Count how many lines of the data include "Dart". The answer is that number and nothing else.

[Information given — start]

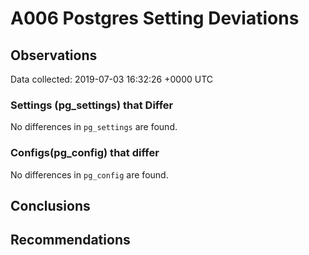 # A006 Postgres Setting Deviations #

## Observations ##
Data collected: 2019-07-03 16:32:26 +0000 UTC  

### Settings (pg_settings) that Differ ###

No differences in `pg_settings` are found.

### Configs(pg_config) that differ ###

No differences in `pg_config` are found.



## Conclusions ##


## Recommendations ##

[Information given — finish]
[Information given — start]

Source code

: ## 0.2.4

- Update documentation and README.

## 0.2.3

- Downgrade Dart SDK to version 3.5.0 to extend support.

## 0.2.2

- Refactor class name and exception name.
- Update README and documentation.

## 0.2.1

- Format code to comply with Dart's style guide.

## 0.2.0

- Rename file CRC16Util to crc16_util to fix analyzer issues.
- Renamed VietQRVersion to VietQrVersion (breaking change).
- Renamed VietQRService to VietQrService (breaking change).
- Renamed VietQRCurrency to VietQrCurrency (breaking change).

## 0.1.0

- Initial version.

[Information given — finish]

Final answer: 2